Recently, a prominent Silicon Valley drama took place -- the OpenAI CEO, Sam Altman, was fired by his board and rehired after pressure from Microsoft and OpenAI employees. Employees allegedly threatened to leave the company if Altman was not reinstated. Microsoft assisted with handling the crisis and returning Altman to his CEO role. I won't go into the details of the drama but I will provide you with a summary card below that covers my analysis of this saga.
As this unfolded on Twitter, gossip emerged that a specific OpenAI development had concerned the board. They allegedly believed Altman needed to be more truthful about the state of progress toward AGI (artificial general intelligence) within the company. This led to speculation and conspiracy theories on Twitter, as often happens with high-profile industry drama.
One theory pointed to OpenAI's advancements with an algorithm called Q*. Some suggested Q* allowed internal LLMs (large language models) to perform basic math, seemingly bringing OpenAI closer to more advanced AI. In this post, I'll explain what Q* is and why its advancements could theoretically bring AI systems closer to goals like AGI.
What is Q*?
In simple terms, Q* is like a GPS that learns over time. Usually, when there's traffic or an accident, your GPS doesn't know and tries to lead you to the usual route, which gets stuck. So, you wait for it to recalculate a new path fully. What if your GPS started remembering problems and closures so that next time, it already knows alternate routes? That's what Q* does.

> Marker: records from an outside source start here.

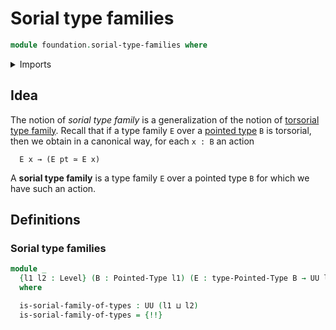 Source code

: # Sorial type families

```agda
module foundation.sorial-type-families where
```

<details><summary>Imports</summary>

```agda
open import foundation.universe-levels

open import foundation-core.equivalences

open import structured-types.pointed-types
```

</details>

## Idea

The notion of _sorial type family_ is a generalization of the notion of
[torsorial type family](foundation.torsorial-type-families.md). Recall that if a
type family `E` over a [pointed type](structured-types.pointed-types.md) `B` is
torsorial, then we obtain in a canonical way, for each `x : B` an action

```text
  E x → (E pt ≃ E x)
```

A **sorial type family** is a type family `E` over a pointed type `B` for which
we have such an action.

## Definitions

### Sorial type families

```agda
module _
  {l1 l2 : Level} (B : Pointed-Type l1) (E : type-Pointed-Type B → UU l2)
  where

  is-sorial-family-of-types : UU (l1 ⊔ l2)
  is-sorial-family-of-types = {!!}
```
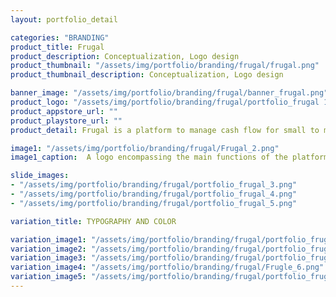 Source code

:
 ```yaml
---
layout: portfolio_detail

categories: "BRANDING"
product_title: Frugal
product_description: Conceptualization, Logo design
product_thumbnail: "/assets/img/portfolio/branding/frugal/frugal.png"
product_thumbnail_description: Conceptualization, Logo design

banner_image: "/assets/img/portfolio/branding/frugal/banner_frugal.png"
product_logo: "/assets/img/portfolio/branding/frugal/portfolio_frugal 1.png"
product_appstore_url: ""
product_playstore_url: ""
product_detail: Frugal is a platform to manage cash flow for small to medium enterprises and allocation of funds to different cost centers. Thus, optimizing the expenditure and increasing the corpus fund of the organization. The particular logo for the platform should convey the ideas of finance and allocation. Also the theme and visual appeal of the platform suggests the logo should follow a clean and sleek visual style. 

image1: "/assets/img/portfolio/branding/frugal/Frugal_2.png"
image1_caption:  A logo encompassing the main functions of the platform

slide_images:
- "/assets/img/portfolio/branding/frugal/portfolio_frugal_3.png"
- "/assets/img/portfolio/branding/frugal/portfolio_frugal_4.png"
- "/assets/img/portfolio/branding/frugal/portfolio_frugal_5.png"

variation_title: TYPOGRAPHY AND COLOR

variation_image1: "/assets/img/portfolio/branding/frugal/portfolio_frugal 5A.png"
variation_image2: "/assets/img/portfolio/branding/frugal/portfolio_frugal 5B.png"
variation_image3: "/assets/img/portfolio/branding/frugal/portfolio_frugal 5C.png"
variation_image4: "/assets/img/portfolio/branding/frugal/Frugle_6.png"
variation_image5: "/assets/img/portfolio/branding/frugal/portfolio_frugal 6.jpg"
---
```

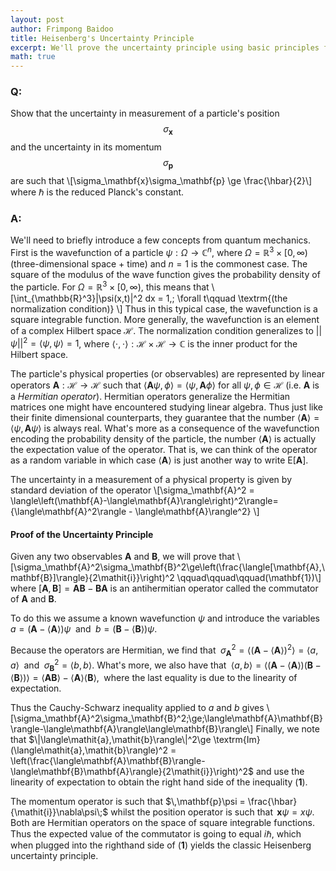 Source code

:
 ```yaml
---
layout: post
author: Frimpong Baidoo
title: Heisenberg's Uncertainty Principle
excerpt: We'll prove the uncertainty principle using basic principles from probability and statistics. 
math: true
---
```


### Q:
Show that the uncertainty in measurement of a particle's position $$\sigma_\mathbf{x}$$ and the uncertainty in its momentum  $$\sigma_\mathbf{p}$$ are such that \\[\sigma_\mathbf{x}\sigma_\mathbf{p} \ge \frac{\hbar}{2}\\]  where $\hbar$ is the reduced Planck's constant.

### A:
We'll need to briefly introduce a few concepts from quantum mechanics. First is the wavefunction of a particle $\psi:\Omega\rightarrow \mathbb{C}^n$, where $\Omega=\mathbb{R}^3\times[0,\infty)$ (three-dimensional space + time) and $n=1$ is the commonest case. The square of the modulus of the wave function gives the probability density of the particle. For $\Omega = \mathbb{R}^3\times[0,\infty)$, this means that \\[\int_{\mathbb{R}^3}|\psi(x,t)|^2 dx = 1,\; \forall t\qquad \textrm{(the normalization condition)} \\]
Thus in this typical case, the wavefunction is a square integrable function. More generally, the wavefunction is an element of a complex Hilbert space $\mathcal{H}$. The normalization condition generalizes to $||\psi||^2=\langle\psi,\psi\rangle = 1$, where $\langle\cdot,\cdot\rangle:\mathcal{H}\times\mathcal{H}\rightarrow\mathbb{C}$ is the inner product for the Hilbert space.

The particle's physical properties (or observables) are represented by linear operators $\mathbf{A}:\mathcal{H}\rightarrow\mathcal{H}$ such that $\langle{\mathbf{A}\psi,\phi\rangle}=\langle \psi,\mathbf{A}\phi\rangle$ for all $\psi,\phi \in \mathcal{H}$  (i.e. $\mathbf{A}$ is a *Hermitian operator*). Hermitian operators generalize the Hermitian matrices one might have encountered studying linear algebra. Thus just like their finite dimensional counterparts, they guarantee that the number $\langle \mathbf{A}\rangle =\langle \psi,\mathbf{A}\psi\rangle$ is always real. What's more as a consequence of the wavefunction encoding the probability density of the particle, the number $\langle\mathbf{A}\rangle$ is actually the expectation value of the operator. That is, we can think of the operator as a random variable in which case $\langle\mathbf{A}\rangle$ is just another way to write $\textrm{E}[\mathbf{A}]$.

The uncertainty in a measurement of a physical property is given by standard deviation of the operator \\[\sigma_\mathbf{A}^2 = \langle\left(\mathbf{A}-\langle\mathbf{A}\rangle\right)^2\rangle= {\langle\mathbf{A}^2\rangle - \langle\mathbf{A}\rangle^2} \\]

#### Proof of the Uncertainty Principle

Given any two observables $\mathbf{A}$ and $\mathbf{B}$, we will prove that \\[\sigma_\mathbf{A}^2\sigma_\mathbf{B}^2\ge\left(\frac{\langle[\mathbf{A},\mathbf{B}]\rangle}{2\mathit{i}}\right)^2 \qquad\qquad\qquad(\mathbf{1})\\] where $[\mathbf{A},\mathbf{B}] = \mathbf{A}\mathbf{B}-\mathbf{B}\mathbf{A}$ is an antihermitian operator called the commutator of $\mathbf{A}$ and $\mathbf{B}$. 

To do this we assume a known wavefunction $\psi$ and introduce the variables 
$\mathit{a} = (\mathbf{A}-\langle\mathbf{A}\rangle)\psi\;$ and $\; \mathit{b} = (\mathbf{B}-\langle\mathbf{B}\rangle)\psi$.

Because the operators are Hermitian, we find that $\;\sigma_\mathbf{A}^2=\langle(\mathbf{A} -\langle\mathbf{A}\rangle)^2\rangle=\langle\mathit{a},\mathit{a}\rangle\;$ and $\;\sigma_\mathbf{B}^2=\langle\mathit{b},\mathit{b}\rangle$. What's more, we also have that $\;\langle\mathit{a},\mathit{b}\rangle = \langle(\mathbf{A}-\langle\mathbf{A}\rangle)(\mathbf{B}-\langle\mathbf{B}\rangle)\rangle =\langle\mathbf{A}\mathbf{B}\rangle-\langle\mathbf{A}\rangle\langle\mathbf{B}\rangle,\;$ where the last equality is due to the linearity of expectation. 

Thus the Cauchy-Schwarz inequality applied to $\mathit{a}$ and $\mathit{b}$ gives \\[\sigma_\mathbf{A}^2\sigma_\mathbf{B}^2\;\ge\;\langle\mathbf{A}\mathbf{B}\rangle-\langle\mathbf{A}\rangle\langle\mathbf{B}\rangle\\]
Finally, we note that $\|\langle\mathit{a},\mathit{b}\rangle\|^2\ge \textrm{Im}(\langle\mathit{a},\mathit{b}\rangle)^2 = \left(\frac{\langle\mathbf{A}\mathbf{B}\rangle-\langle\mathbf{B}\mathbf{A}\rangle}{2\mathit{i}}\right)^2$ and use the linearity of expectation to obtain the right hand side of the inequality $(\mathbf{1})$.

The momentum operator is such that $\,\mathbf{p}\psi = \frac{\hbar}{\mathit{i}}\nabla\psi\;$ whilst the position operator is such that $\,\mathbf{x}\psi=x\psi$. Both are Hermitian operators on the space of square integrable functions. Thus the expected value of the commutator is going to equal $\mathit{i}\hbar$, which when plugged into the righthand side of $(\mathbf{1})$ yields the classic Heisenberg uncertainty principle. 















 
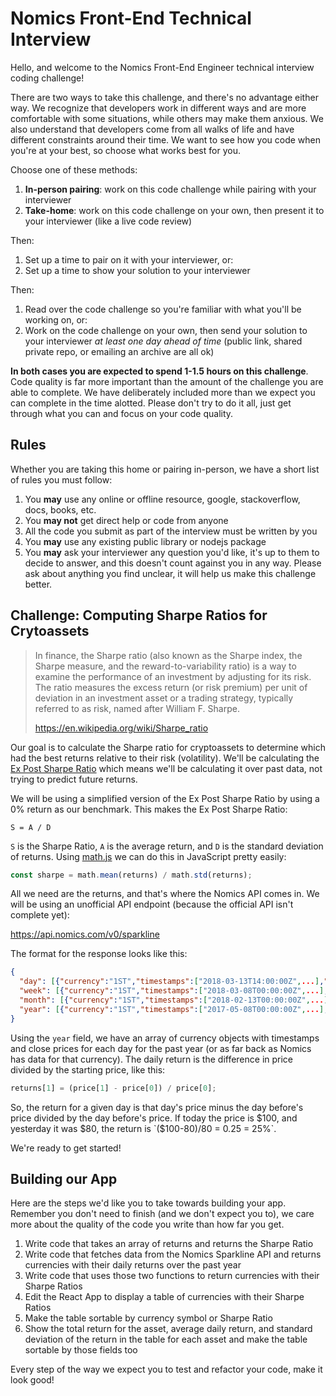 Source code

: # Nomics Front-End Technical Interview

Hello, and welcome to the Nomics Front-End Engineer technical interview coding challenge!

There are two ways to take this challenge, and there's no advantage either way. We recognize that developers work in different ways and are more comfortable with some situations, while others may make them anxious. We also understand that developers come from all walks of life and have different constraints around their time. We want to see how you code when you're at your best, so choose what works best for you.

Choose one of these methods:

1. **In-person pairing**: work on this code challenge while pairing with your interviewer
2. **Take-home**: work on this code challenge on your own, then present it to your interviewer (like a live code review)

Then:

1. Set up a time to pair on it with your interviewer, or:
2. Set up a time to show your solution to your interviewer

Then:

1. Read over the code challenge so you're familiar with what you'll be working on, or:
2. Work on the code challenge on your own, then send your solution to your interviewer *at least one day ahead of time* (public link, shared private repo, or emailing an archive are all ok)

**In both cases you are expected to spend 1-1.5 hours on this challenge**. Code quality is far more important than the amount of the challenge you are able to complete. We have deliberately included more than we expect you can complete in the time alotted. Please don't try to do it all, just get through what you can and focus on your code quality.

## Rules

Whether you are taking this home or pairing in-person, we have a short list of rules you must follow:

1. You **may** use any online or offline resource, google, stackoverflow, docs, books, etc.
1. You **may not** get direct help or code from anyone
1. All the code you submit as part of the interview must be written by you
1. You **may** use any existing public library or nodejs package
1. You **may** ask your interviewer any question you'd like, it's up to them to decide to answer, and this doesn't count against you in any way. Please ask about anything you find unclear, it will help us make this challenge better.

## Challenge: Computing Sharpe Ratios for Crytoassets

> In finance, the Sharpe ratio (also known as the Sharpe index, the Sharpe measure, and the reward-to-variability ratio) is a way to examine the performance of an investment by adjusting for its risk. The ratio measures the excess return (or risk premium) per unit of deviation in an investment asset or a trading strategy, typically referred to as risk, named after William F. Sharpe.
>
> https://en.wikipedia.org/wiki/Sharpe_ratio

Our goal is to calculate the Sharpe ratio for cryptoassets to determine which had the best returns relative to their risk (volatility). We'll be calculating the [Ex Post Sharpe Ratio](https://web.stanford.edu/~wfsharpe/art/sr/sr.htm) which means we'll be calculating it over past data, not trying to predict future returns.

We will be using a simplified version of the Ex Post Sharpe Ratio by using a 0% return as our benchmark. This makes the Ex Post Sharpe Ratio:

```
S = A / D
```

`S` is the Sharpe Ratio, `A` is the average return, and `D` is the standard deviation of returns. Using [math.js](http://mathjs.org/) we can do this in JavaScript pretty easily:

```js
const sharpe = math.mean(returns) / math.std(returns);
```

All we need are the returns, and that's where the Nomics API comes in. We will be using an unofficial API endpoint (because the official API isn't complete yet):

https://api.nomics.com/v0/sparkline

The format for the response looks like this:

```json
{
  "day": [{"currency":"1ST","timestamps":["2018-03-13T14:00:00Z",...],"closes":["0.19319",...]},...],
  "week": [{"currency":"1ST","timestamps":["2018-03-08T00:00:00Z",...],"closes":["0.24150",...]},...],
  "month": [{"currency":"1ST","timestamps":["2018-02-13T00:00:00Z",...],"closes":["0.49572",...]},...],
  "year": [{"currency":"1ST","timestamps":["2017-05-08T00:00:00Z",...],"closes":["0.55635",...]},...],
}
```

Using the `year` field, we have an array of currency objects with timestamps and close prices for each day for the past year (or as far back as Nomics has data for that currency). The daily return is the difference in price divided by the starting price, like this:

```js
returns[1] = (price[1] - price[0]) / price[0];
```

So, the return for a given day is that day's price minus the day before's price divided by the day before's price. If today the price is $100, and yesterday it was $80, the return is `($100-$80)/$80 = 0.25 = 25%`.

We're ready to get started!

## Building our App

Here are the steps we'd like you to take towards building your app. Remember you don't need to finish (and we don't expect you to), we care more about the quality of the code you write than how far you get.

1. Write code that takes an array of returns and returns the Sharpe Ratio
1. Write code that fetches data from the Nomics Sparkline API and returns currencies with their daily returns over the past year
1. Write code that uses those two functions to return currencies with their Sharpe Ratios
1. Edit the React App to display a table of currencies with their Sharpe Ratios
1. Make the table sortable by currency symbol or Sharpe Ratio
1. Show the total return for the asset, average daily return, and standard deviation of the return in the table for each asset and make the table sortable by those fields too

Every step of the way we expect you to test and refactor your code, make it look good!
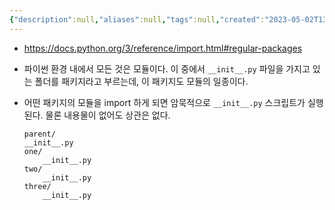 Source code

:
 ```yaml
---
{"description":null,"aliases":null,"tags":null,"created":"2023-05-02T13:03:34","updated":"2023-07-15T21:33:03","title":"python package","dg-publish":true,"permalink":"/docs/python package/","dgPassFrontmatter":true}
---
```


- https://docs.python.org/3/reference/import.html#regular-packages
- 파이썬 환경 내에서 모든 것은 모듈이다. 이 중에서 `__init__.py` 파일을 가지고 있는 폴더를 패키지라고 부르는데, 이 패키지도 모듈의 일종이다. 
- 어떤 패키지의 모듈을 import 하게 되면 암묵적으로 `__init__.py` 스크립트가 실행된다. 물론 내용물이 없어도 상관은 없다.

	```
	parent/
    __init__.py
    one/
        __init__.py
    two/
        __init__.py
    three/
        __init__.py
	```
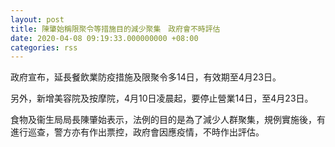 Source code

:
 ```yaml
---
layout: post
title: 陳肇始稱限聚令等措施目的減少聚集　政府會不時評估
date: 2020-04-08 09:19:33.000000000 +08:00
categories: rss
---
```


政府宣布，延長餐飲業防疫措施及限聚令多14日，有效期至4月23日。

另外，新增美容院及按摩院，4月10日凌晨起，要停止營業14日，至4月23日。

食物及衞生局局長陳肇始表示，法例的目的是為了減少人群聚集，規例實施後，有進行巡查，警方亦有作出票控，政府會因應疫情，不時作出評估。
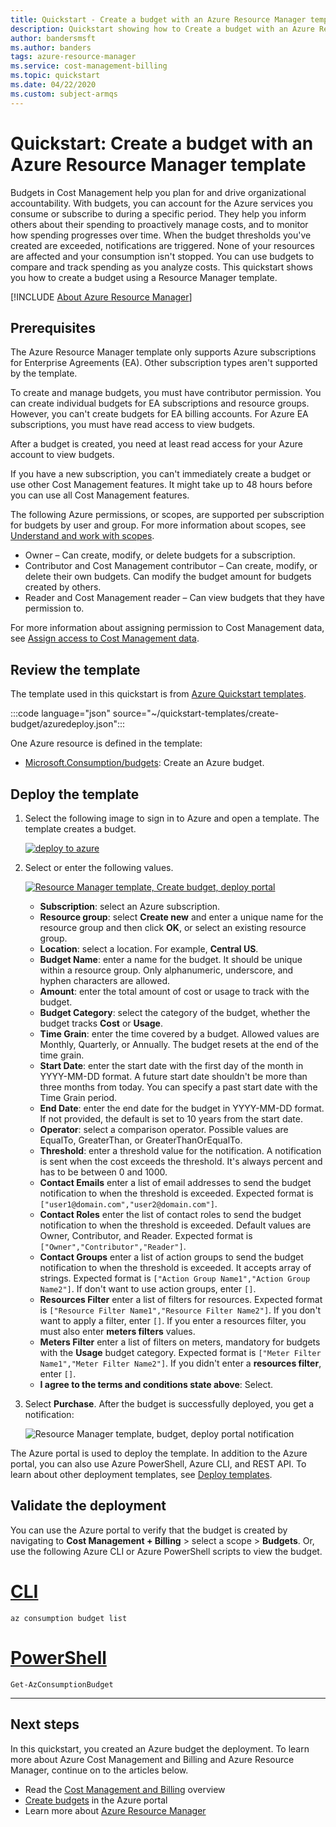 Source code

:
 ```yaml
---
title: Quickstart - Create a budget with an Azure Resource Manager template
description: Quickstart showing how to Create a budget with an Azure Resource Manager template.
author: bandersmsft
ms.author: banders
tags: azure-resource-manager
ms.service: cost-management-billing
ms.topic: quickstart
ms.date: 04/22/2020
ms.custom: subject-armqs
---
```


# Quickstart: Create a budget with an Azure Resource Manager template

Budgets in Cost Management help you plan for and drive organizational accountability. With budgets, you can account for the Azure services you consume or subscribe to during a specific period. They help you inform others about their spending to proactively manage costs, and to monitor how spending progresses over time. When the budget thresholds you've created are exceeded, notifications are triggered. None of your resources are affected and your consumption isn't stopped. You can use budgets to compare and track spending as you analyze costs. This quickstart shows you how to create a budget using a Resource Manager template.

[!INCLUDE [About Azure Resource Manager](../../../includes/resource-manager-quickstart-introduction.md)]

## Prerequisites

The Azure Resource Manager template only supports Azure subscriptions for Enterprise Agreements (EA). Other subscription types aren't supported by the template.

To create and manage budgets, you must have contributor permission. You can create individual budgets for EA subscriptions and resource groups. However, you can't create budgets for EA billing accounts. For Azure EA subscriptions, you must have read access to view budgets.

After a budget is created, you need at least read access for your Azure account to view budgets.

If you have a new subscription, you can't immediately create a budget or use other Cost Management features. It might take up to 48 hours before you can use all Cost Management features.

The following Azure permissions, or scopes, are supported per subscription for budgets by user and group. For more information about scopes, see [Understand and work with scopes](understand-work-scopes.md).

- Owner – Can create, modify, or delete budgets for a subscription.
- Contributor and Cost Management contributor – Can create, modify, or delete their own budgets. Can modify the budget amount for budgets created by others.
- Reader and Cost Management reader – Can view budgets that they have permission to.

For more information about assigning permission to Cost Management data, see [Assign access to Cost Management data](assign-access-acm-data.md).

## Review the template

The template used in this quickstart is from [Azure Quickstart templates](https://azure.microsoft.com/resources/templates/create-budget).

:::code language="json" source="~/quickstart-templates/create-budget/azuredeploy.json":::

One Azure resource is defined in the template:

* [Microsoft.Consumption/budgets](/azure/templates/microsoft.consumption/budgets): Create an Azure budget.

## Deploy the template

1. Select the following image to sign in to Azure and open a template. The template creates a budget.

   <a href="https://portal.azure.com/#create/Microsoft.Template/uri/https%3A%2F%2Fraw.githubusercontent.com%2FAzure%2Fazure-quickstart-templates%2Fmaster%2Fcreate-budget%2Fazuredeploy.json"><img src="./media/quick-create-budget-template/deploy-to-azure.png" alt="deploy to azure"/></a>

2. Select or enter the following values.

   [![Resource Manager template, Create budget, deploy portal](./media/quick-create-budget-template/create-budget-using-template-portal.png)](./media/quick-create-budget-template/create-budget-using-template-portal.png#lightbox)

    * **Subscription**: select an Azure subscription.
    * **Resource group**: select **Create new** and enter a unique name for the resource group and then click **OK**, or select an existing resource group.
    * **Location**: select a location. For example, **Central US**.
    * **Budget Name**: enter a name for the budget. It should be unique within a resource group. Only alphanumeric, underscore, and hyphen characters are allowed.
    * **Amount**: enter the total amount of cost or usage to track with the budget.
    * **Budget Category**: select the category of the budget, whether the budget tracks **Cost** or **Usage**.
    * **Time Grain**: enter the time covered by a budget. Allowed values are Monthly, Quarterly, or Annually. The budget resets at the end of the time grain.
    * **Start Date**: enter the start date with the first day of the month in YYYY-MM-DD format. A future start date shouldn't be more than three months from today. You can specify a past start date with the Time Grain period.
    * **End Date**: enter the end date for the budget in YYYY-MM-DD format. If not provided, the default is set to 10 years from the start date.
    * **Operator**: select a comparison operator. Possible values are EqualTo, GreaterThan, or GreaterThanOrEqualTo.
    * **Threshold**: enter a threshold value for the notification. A notification is sent when the cost exceeds the threshold. It's always percent and has to be between 0 and 1000.
    * **Contact Emails** enter a list of email addresses to send the budget notification to when the threshold is exceeded. Expected format is `["user1@domain.com","user2@domain.com"]`.
    * **Contact Roles** enter the list of contact roles to send the budget notification to when the threshold is exceeded. Default values are Owner, Contributor, and Reader. Expected format is `["Owner","Contributor","Reader"]`.
    * **Contact Groups** enter a list of action groups to send the budget notification to when the threshold is exceeded. It accepts array of strings. Expected format is `["Action Group Name1","Action Group Name2"]`. If don't want to use action groups, enter `[]`.
    * **Resources Filter** enter a list of filters for resources. Expected format is `["Resource Filter Name1","Resource Filter Name2"]`. If you don't want to apply a filter, enter `[]`. If you enter a resources filter, you must also enter **meters filters** values.
    * **Meters Filter** enter a list of filters on meters, mandatory for budgets with the **Usage** budget category. Expected format is `["Meter Filter Name1","Meter Filter Name2"]`. If you didn't enter a **resources filter**, enter `[]`.
    * **I agree to the terms and conditions state above**: Select.

3. Select **Purchase**. After the budget is successfully deployed, you get a notification:

   ![Resource Manager template, budget, deploy portal notification](./media/quick-create-budget-template/resource-manager-template-portal-deployment-notification.png)

The Azure portal is used to deploy the template. In addition to the Azure portal, you can also use Azure PowerShell, Azure CLI, and REST API. To learn about other deployment templates, see [Deploy templates](../../azure-resource-manager/templates/deploy-powershell.md).

## Validate the deployment

You can use the Azure portal to verify that the budget is created by navigating to **Cost Management + Billing** > select a scope > **Budgets**. Or, use the following Azure CLI or Azure PowerShell scripts to view the budget.

# [CLI](#tab/CLI)

```azurecli-interactive
az consumption budget list
```

# [PowerShell](#tab/PowerShell)

```azurepowershell-interactive
Get-AzConsumptionBudget
```

---

## Next steps

In this quickstart, you created an Azure budget the deployment. To learn more about Azure Cost Management and Billing and Azure Resource Manager, continue on to the articles below.

- Read the [Cost Management and Billing](../cost-management-billing-overview.md) overview
- [Create budgets](tutorial-acm-create-budgets.md) in the Azure portal
- Learn more about [Azure Resource Manager](../../azure-resource-manager/management/overview.md)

Whenever Q* searches for solutions, like alternate directions, it remembers what it tried before. This guides future searches. So if something changes along a route, Q* doesn't restart like a GPS recalculating. It knows most of the road and can focus only on adjusting the tricky, different parts.
This reuse makes Q* get answers faster than restarting every time. It "learns" from experience, like you learning backroad ways around town. The more Q* is used, the better it adapts to typical area changes.
Here is a more technical explanation:
Q* is an influential algorithm in AI for search and pathfinding. Q* extends the A* search algorithm. It improves A* by reusing previous search efforts even as the environment changes. This makes it efficient for searches in dynamic environments. Like A*, Q* uses a heuristic function to guide its search toward the goal. It balances exploiting promising areas (the heuristic) with exploring new areas (like breadth-first search). Q* leverages experience from previous searches to create a reusable graph/tree of surveyed states.
This significantly speeds up future searches rather than starting fresh each time. As the environment changes, Q* updates its reusable structure to reflect changes rather than discarding it.
This allows reusing valid parts and only researching affected areas. Q* is famously used for robot path planning, manufacturing, and video games where environments frequently change. It allows agents to replan paths as needed efficiently.
In summary, Q* efficiently finds solutions in systems where the state space and operators change over time by reusing experience. It can discover solutions much faster than restarting the search from scratch.
So, in the context of the rumors about OpenAI, some hypothesize that advances leveraging Q* search techniques could allow AI and machine learning models to more rapidly explore complex spaces like mathematics. Rather than re-exploring basic rules from scratch, models might leverage prior search "experience" and heuristics to guide discovery. This could unlock new abilities and general skills.
However, whether OpenAI has made such advances leveraging Q* or algorithms like it is speculative. The details are vague, and rumors should be critically examined before conclusions are drawn. But Q* illustrates interesting AI capabilities applicable in various domains. And it hints at future systems that may learn and adapt more and more like humans.